Dalam Tugas Akhir ini diterapkan metode Sliding Mode Control (SMC) untuk mendesain pengendali gerak robot mobil, karena metode ini dapat digunakan untuk menyelesaikan sistem model dinamik nonlinear dan merupakan salah satu metode pengendalian yang bersifat kokoh (robust). Dengan metode ini gerak robot mobil bisa dikendalikan untuk mencapai titik tujuan yang ditentukan.
Kata kunci : kontrol, mobile robot, Sliding Mode Control (SMC) 1. PENDAHULUAN
Perkembangan teknologi semakin maju, banyak peralatan yang diciptakan untuk membantu menyelesaikan pekerjaan manusia, salah satu diantaranya adalah robot. Pada dasarnya robot dibuat untuk membantu manusia. Robot digunakan untuk menggantikan manusia dalam mengerjakan pekerjaan yang berbahaya jika pekerjaan tersebut dikerjakan oleh manusia.
Pemanfaatan robot yang populer saat ini adalah sebagai Unmanned Vehicle/ Wahana Nir Awak (WaNA). Saat ini WaNA sudah mulai diterapkan dalam bidang militer, seperti digunakan pada misi pengintaian, pengawasan, dan penjelajahan ke tempat-tempat yang berbahaya. Jenis WaNA yang sudah digunakan adalah Pesawat Udara Nir Awak (PUNA), Kapal Selam Nir Awak (KSNA) dan Kendaraaan Darat Nir Awak (KDNA).

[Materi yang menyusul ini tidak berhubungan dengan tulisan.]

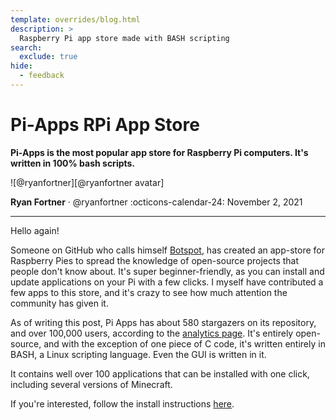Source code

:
 ```yaml
---
template: overrides/blog.html
description: >
  Raspberry Pi app store made with BASH scripting
search:
  exclude: true
hide:
  - feedback
---
```


# Pi-Apps RPi App Store

__Pi-Apps is the most popular app store for Raspberry Pi computers. It's written in 100% bash scripts.__

<aside class="mdx-author" markdown>
![@ryanfortner][@ryanfortner avatar]

<span>__Ryan Fortner__ · @ryanfortner</span>
<span>
:octicons-calendar-24: November 2, 2021
</span>
</aside>

  [@ryanfortner avatar]: https://avatars.githubusercontent.com/u/71036629

---

Hello again!

Someone on GitHub who calls himself [Botspot](https://github.com/Botspot), has created an app-store for Raspberry Pies to spread the knowledge of open-source projects that people don't know about. It's super beginner-friendly, as you can install and update applications on your Pi with a few clicks. I myself have contributed a few apps to this store, and it's crazy to see how much attention the community has given it.

As of writing this post, Pi Apps has about 580 stargazers on its repository, and over 100,000 users, according to the [analytics page](https://github.com/Botspot/pi-apps-analytics). It's entirely open-source, and with the exception of one piece of C code, it's written entirely in BASH, a Linux scripting language. Even the GUI is written in it.

It contains well over 100 applications that can be installed with one click, including several versions of Minecraft.

If you're interested, follow the install instructions [here](https://github.com/Botspot/pi-apps.git).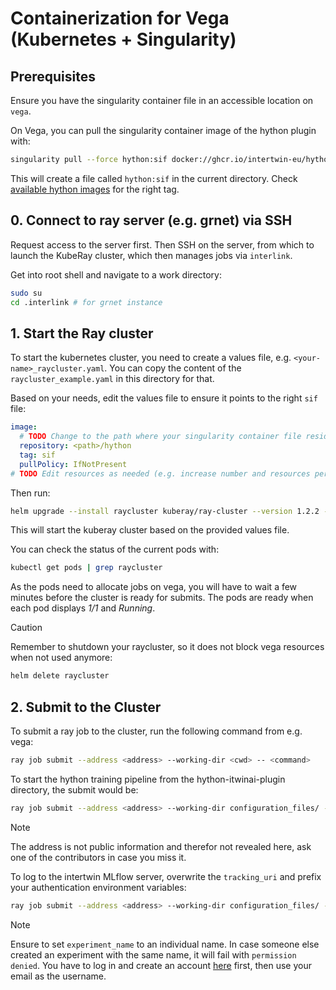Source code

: # Containerization for Vega (Kubernetes + Singularity)

## Prerequisites

Ensure you have the singularity container file in an accessible location on `vega`.

On Vega, you can pull the singularity container image of the hython plugin with:

```bash
singularity pull --force hython:sif docker://ghcr.io/intertwin-eu/hython-itwinai-plugin:<tag>
```

This will create a file called `hython:sif` in the current directory.
Check
[available hython images](https://github.com/interTwin-eu/hython-itwinai-plugin/pkgs/container/hython-itwinai-plugin)
for the right tag.

## 0. Connect to ray server (e.g. grnet) via SSH

Request access to the server first.
Then SSH on the server, from which to launch the KubeRay cluster, which then manages
jobs via `interlink`.

Get into root shell and navigate to a work directory:

```bash
sudo su
cd .interlink # for grnet instance
```

## 1. Start the Ray cluster

To start the kubernetes cluster, you need to create a values file, e.g. `<your-name>_raycluster.yaml`.
You can copy the content of the `raycluster_example.yaml` in this directory for that.

Based on your needs, edit the values file to ensure it points to the right `sif` file:

```yaml
image:
  # TODO Change to the path where your singularity container file resides. (example is for file named hython:sif)
  repository: <path>/hython
  tag: sif
  pullPolicy: IfNotPresent
# TODO Edit resources as needed (e.g. increase number and resources per head/worker pod)
```

Then run:

```bash
helm upgrade --install raycluster kuberay/ray-cluster --version 1.2.2 --values <your-name>_raycluster.yaml
```

This will start the kuberay cluster based on the provided values file.

You can check the status of the current pods with:

```bash
kubectl get pods | grep raycluster
```

As the pods need to allocate jobs on vega, you will have to wait a few minutes before the cluster is ready for submits.
The pods are ready when each pod displays _1/1_ and _Running_.

> [!CAUTION]
> Remember to shutdown your raycluster, so it does not block vega resources when not used anymore:

```bash
helm delete raycluster
```

## 2. Submit to the Cluster

To submit a ray job to the cluster, run the following command from e.g. vega:

```bash
ray job submit --address <address> --working-dir <cwd> -- <command>
```

To start the hython training pipeline from the hython-itwinai-plugin directory, the submit would be:

```bash
ray job submit --address <address> --working-dir configuration_files/ -- itwinai exec-pipeline --config-name <config-name>
```

> [!NOTE]
> The address is not public information and therefor not revealed here, ask one of the contributors in case you miss it.

To log to the intertwin MLflow server, overwrite the `tracking_uri` and prefix your authentication environment variables:

```bash
ray job submit --address <address> --working-dir configuration_files/ -- MLFLOW_TRACKING_USERNAME= MLFLOW_TRACKING_USERNAME= itwinai exec-pipeline --config-name <config-name> tracking_uri=http://mlflow.intertwin.fedcloud.eu/
```

> [!NOTE]
> Ensure to set `experiment_name` to an individual name. In case someone else created an experiment with the same name, it will fail with `permission denied`.
> You have to log in and create an account [here](http://mlflow.intertwin.fedcloud.eu/) first, then use your email as the username.
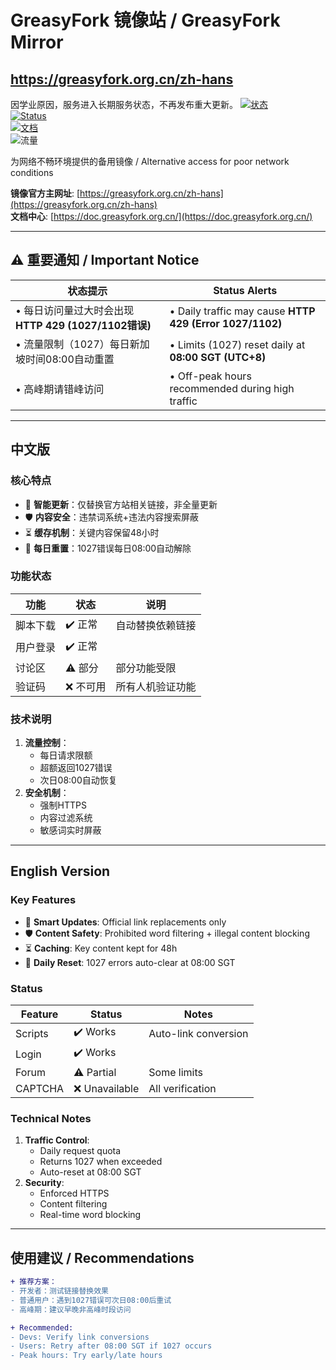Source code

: # GreasyFork 镜像站 / GreasyFork Mirror
## https://greasyfork.org.cn/zh-hans
因学业原因，服务进入长期服务状态，不再发布重大更新。
[![状态](https://img.shields.io/badge/状态-运营中-brightgreen)](https://greasyfork.org.cn/zh-hans)  
[![Status](https://img.shields.io/badge/Status-Operational-brightgreen)](https://greasyfork.org.cn/zh-hans)  
[![文档](https://img.shields.io/badge/文档-Documentation-blue)](https://doc.greasyfork.org.cn/)  
![流量](https://img.shields.io/badge/流量重置-每日08:00_SGT-blue)

为网络不畅环境提供的备用镜像 / Alternative access for poor network conditions

**镜像官方主网址**: [https://greasyfork.org.cn/zh-hans](https://greasyfork.org.cn/zh-hans)  
**文档中心**: [https://doc.greasyfork.org.cn/](https://doc.greasyfork.org.cn/)  

---

## ⚠️ 重要通知 / Important Notice
| 状态提示 | Status Alerts |
|----------|--------------|
| • 每日访问量过大时会出现 **HTTP 429 (1027/1102错误)** | • Daily traffic may cause **HTTP 429 (Error 1027/1102)** |
| • 流量限制（1027）每日新加坡时间08:00自动重置 | • Limits (1027) reset daily at **08:00 SGT (UTC+8)** |
| • 高峰期请错峰访问 | • Off-peak hours recommended during high traffic |

---

## 中文版

### 核心特点
- 🔄 **智能更新**：仅替换官方站相关链接，非全量更新
- 🛡️ **内容安全**：违禁词系统+违法内容搜索屏蔽
- ⏳ **缓存机制**：关键内容保留48小时
- 🔄 **每日重置**：1027错误每日08:00自动解除

### 功能状态
| 功能 | 状态 | 说明 |
|------|------|------|
| 脚本下载 | ✔️ 正常 | 自动替换依赖链接 |
| 用户登录 | ✔️ 正常 |  |
| 讨论区 | ⚠️ 部分 | 部分功能受限 |
| 验证码 | ❌ 不可用 | 所有人机验证功能 |

### 技术说明
1. **流量控制**：
   - 每日请求限额
   - 超额返回1027错误
   - 次日08:00自动恢复
2. **安全机制**：
   - 强制HTTPS
   - 内容过滤系统
   - 敏感词实时屏蔽

---

## English Version

### Key Features
- 🔄 **Smart Updates**: Official link replacements only
- 🛡️ **Content Safety**: Prohibited word filtering + illegal content blocking
- ⏳ **Caching**: Key content kept for 48h
- 🔄 **Daily Reset**: 1027 errors auto-clear at 08:00 SGT

### Status
| Feature | Status | Notes |
|---------|--------|-------|
| Scripts | ✔️ Works | Auto-link conversion |
| Login | ✔️ Works |  |
| Forum | ⚠️ Partial | Some limits |
| CAPTCHA | ❌ Unavailable | All verification |

### Technical Notes
1. **Traffic Control**:
   - Daily request quota
   - Returns 1027 when exceeded
   - Auto-reset at 08:00 SGT
2. **Security**:
   - Enforced HTTPS
   - Content filtering
   - Real-time word blocking

---

## 使用建议 / Recommendations
```diff
+ 推荐方案：
- 开发者：测试链接替换效果
- 普通用户：遇到1027错误可次日08:00后重试
- 高峰期：建议早晚非高峰时段访问

+ Recommended:
- Devs: Verify link conversions
- Users: Retry after 08:00 SGT if 1027 occurs
- Peak hours: Try early/late hours
```
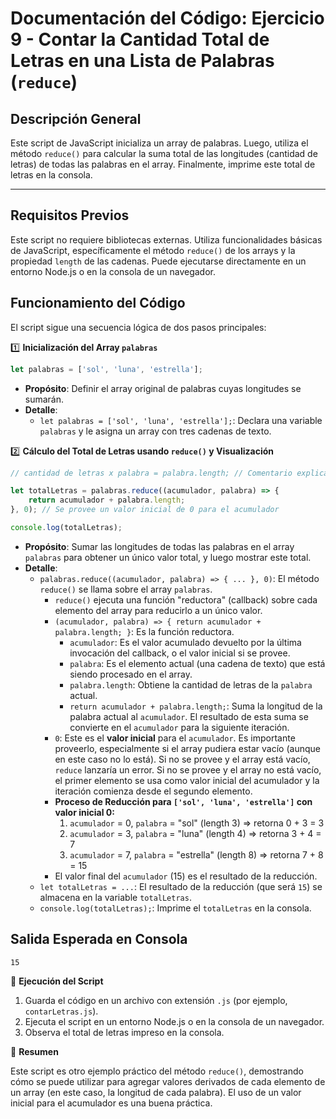 # Documentación del Código: Ejercicio 9 - Contar la Cantidad Total de Letras en una Lista de Palabras (`reduce`)

## Descripción General

Este script de JavaScript inicializa un array de palabras. Luego, utiliza el método `reduce()` para calcular la suma total de las longitudes (cantidad de letras) de todas las palabras en el array. Finalmente, imprime este total de letras en la consola.

---

## Requisitos Previos

Este script no requiere bibliotecas externas. Utiliza funcionalidades básicas de JavaScript, específicamente el método `reduce()` de los arrays y la propiedad `length` de las cadenas. Puede ejecutarse directamente en un entorno Node.js o en la consola de un navegador.

## Funcionamiento del Código

El script sigue una secuencia lógica de dos pasos principales:

1️⃣ **Inicialización del Array `palabras`**

```js
let palabras = ['sol', 'luna', 'estrella'];
```

*   **Propósito**: Definir el array original de palabras cuyas longitudes se sumarán.
*   **Detalle**:
    *   `let palabras = ['sol', 'luna', 'estrella'];`: Declara una variable `palabras` y le asigna un array con tres cadenas de texto.

2️⃣ **Cálculo del Total de Letras usando `reduce()` y Visualización**

```js
// cantidad de letras x palabra = palabra.length; // Comentario explicativo

let totalLetras = palabras.reduce((acumulador, palabra) => {
    return acumulador + palabra.length;
}, 0); // Se provee un valor inicial de 0 para el acumulador

console.log(totalLetras);
```

*   **Propósito**: Sumar las longitudes de todas las palabras en el array `palabras` para obtener un único valor total, y luego mostrar este total.
*   **Detalle**:
    *   `palabras.reduce((acumulador, palabra) => { ... }, 0)`: El método `reduce()` se llama sobre el array `palabras`.
        *   `reduce()` ejecuta una función "reductora" (callback) sobre cada elemento del array para reducirlo a un único valor.
        *   `(acumulador, palabra) => { return acumulador + palabra.length; }`: Es la función reductora.
            *   `acumulador`: Es el valor acumulado devuelto por la última invocación del callback, o el valor inicial si se provee.
            *   `palabra`: Es el elemento actual (una cadena de texto) que está siendo procesado en el array.
            *   `palabra.length`: Obtiene la cantidad de letras de la `palabra` actual.
            *   `return acumulador + palabra.length;`: Suma la longitud de la palabra actual al `acumulador`. El resultado de esta suma se convierte en el `acumulador` para la siguiente iteración.
        *   `0`: Este es el **valor inicial** para el `acumulador`. Es importante proveerlo, especialmente si el array pudiera estar vacío (aunque en este caso no lo está). Si no se provee y el array está vacío, `reduce` lanzaría un error. Si no se provee y el array no está vacío, el primer elemento se usa como valor inicial del acumulador y la iteración comienza desde el segundo elemento.
        *   **Proceso de Reducción para `['sol', 'luna', 'estrella']` con valor inicial 0:**
            1.  `acumulador` = 0, `palabra` = "sol" (length 3)  => retorna 0 + 3 = 3
            2.  `acumulador` = 3, `palabra` = "luna" (length 4) => retorna 3 + 4 = 7
            3.  `acumulador` = 7, `palabra` = "estrella" (length 8) => retorna 7 + 8 = 15
        *   El valor final del `acumulador` (15) es el resultado de la reducción.
    *   `let totalLetras = ...`: El resultado de la reducción (que será `15`) se almacena en la variable `totalLetras`.
    *   `console.log(totalLetras);`: Imprime el `totalLetras` en la consola.

## Salida Esperada en Consola

```
15
```

🚀 **Ejecución del Script**

1.  Guarda el código en un archivo con extensión `.js` (por ejemplo, `contarLetras.js`).
2.  Ejecuta el script en un entorno Node.js o en la consola de un navegador.
3.  Observa el total de letras impreso en la consola.

🏁 **Resumen**

Este script es otro ejemplo práctico del método `reduce()`, demostrando cómo se puede utilizar para agregar valores derivados de cada elemento de un array (en este caso, la longitud de cada palabra). El uso de un valor inicial para el acumulador es una buena práctica.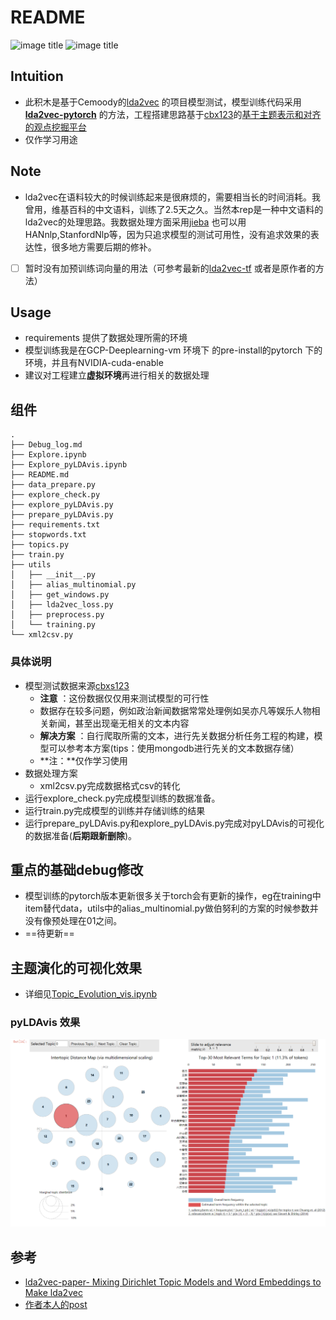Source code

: # README

![image title](https://img.shields.io/badge/auther-JA1LE1-orange.svg)  ![image title](https://img.shields.io/badge/XMU-CSC-blue.svg)

## Intuition

- 此积木是基于Cemoody的[lda2vec](https://github.com/cemoody/lda2vec) 的项目模型测试，模型训练代码采用[**lda2vec-pytorch**](https://github.com/TropComplique/lda2vec-pytorch) 的方法，工程搭建思路基于[cbx123](https://github.com/cbxs123)的[基于主题表示和对齐的观点挖掘平台](https://github.com/cbxs123/Topic-Visualization) 
- 仅作学习用途



## Note

- lda2vec在语料较大的时候训练起来是很麻烦的，需要相当长的时间消耗。我曾用，维基百科的中文语料，训练了2.5天之久。当然本rep是一种中文语料的lda2vec的处理思路。我数据处理方面采用[jieba](https://github.com/fxsjy/jieba) 也可以用HANnlp,StanfordNlp等，因为只追求模型的测试可用性，没有追求效果的表达性，很多地方需要后期的修补。
- [ ] 暂时没有加预训练词向量的用法（可参考最新的[lda2vec-tf](https://github.com/nateraw/Lda2vec-Tensorflow) 或者是原作者的方法）



## Usage

- requirements 提供了数据处理所需的环境
- 模型训练我是在GCP-Deeplearning-vm 环境下 的pre-install的pytorch 下的环境，并且有NVIDIA-cuda-enable
- 建议对工程建立**虚拟环境**再进行相关的数据处理



## 组件

```
.
├── Debug_log.md
├── Explore.ipynb
├── Explore_pyLDAvis.ipynb
├── README.md
├── data_prepare.py
├── explore_check.py
├── explore_pyLDAvis.py
├── prepare_pyLDAvis.py
├── requirements.txt
├── stopwords.txt
├── topics.py
├── train.py
├── utils
│   ├── __init__.py
│   ├── alias_multinomial.py
│   ├── get_windows.py
│   ├── lda2vec_loss.py
│   ├── preprocess.py
│   └── training.py
└── xml2csv.py
```

### 具体说明

- 模型测试数据来源[cbxs123]([https://github.com/cbxs123/news-comment-spider/tree/master/0-data/%E5%8F%8C%E8%AF%AD%E6%96%B0%E9%97%BB%E9%9B%86](https://github.com/cbxs123/news-comment-spider/tree/master/0-data/双语新闻集))
  - **注意** ：这份数据仅仅用来测试模型的可行性
  - 数据存在较多问题，例如政治新闻数据常常处理例如吴亦凡等娱乐人物相关新闻，甚至出现毫无相关的文本内容
  - **解决方案** ：自行爬取所需的文本，进行先关数据分析任务工程的构建，模型可以参考本方案(tips：使用mongodb进行先关的文本数据存储）
  - **注：**仅作学习使用
- 数据处理方案
  - xml2csv.py完成数据格式csv的转化
- 运行explore_check.py完成模型训练的数据准备。
- 运行train.py完成模型的训练并存储训练的结果
- 运行prepare_pyLDAvis.py和explore_pyLDAvis.py完成对pyLDAvis的可视化的数据准备(**后期跟新删除**)。

## 重点的基础debug修改

- 模型训练的pytorch版本更新很多关于torch会有更新的操作，eg在training中item替代data，utils中的alias_multinomial.py做伯努利的方案的时候参数并没有像预处理在01之间。
- ==待更新==



## 主题演化的可视化效果

- 详细见[Topic_Evolution_vis.ipynb](https://nbviewer.jupyter.org/github/JA1lE1/Topic_Evolution_developing/blob/master/Topic_Evolution_vis.ipynb)

### pyLDAvis 效果

![image](./pyLDAvis.png)



## 参考

- [lda2vec-paper- Mixing Dirichlet Topic Models and Word Embeddings to Make lda2vec](https://link.zhihu.com/?target=https%3A//arxiv.org/abs/1605.02019)
- [作者本人的post](https://multithreaded.stitchfix.com/blog/2016/05/27/lda2vec/)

Robot mobil beroda (Wheeled Mobile
Robot) merupakan salah satu WaNA jenis
Kendaraan Darat Nir Awak (KDNA), robot mobil mempunyai kemampuan untuk memindahkan dirinya sendiri dari posisi satu ke posisi lainnya dan kedua posisi tersebut berada pada jarak tertentu yang telah ditentukan. Sistem pergerakan pada robot mobil beroda yaitu dengan menggunakan roda. Dalam melakukan pekerjaannya robot mobil harus bergerak menuju titik yang telah ditentukan (titik tujuan) dengan tepat sasaran. Oleh karena itu, untuk mendapatkan
performansi robot mobil yang baik dibutuhkan suatu pengendali gerak yang mengatur gerakan robot mobil.
Sistem pengendali yang banyak digunakan adalah PID (Proportional Integral
Derrivative). Namun, pengendali PID mempunyai
kelemahan, diantaranya adalah pengendali PID tidak dirancang untuk menyelesaikan sistem
nonlinear dengan banyak ketidakpastian (uncertainties). Ketidakpastian tersebut bisa berupa gangguan eksternal, ketidakpastian model, maupun ketidakpastian parameter. Ketidakpastian yang muncul pada suatu sistem bisa mempengaruhi kestabilan sistem. Oleh karena itu dibutuhkan suatu sistem pengendali yang kokoh (robust) untuk menjaga kestabilan sistem.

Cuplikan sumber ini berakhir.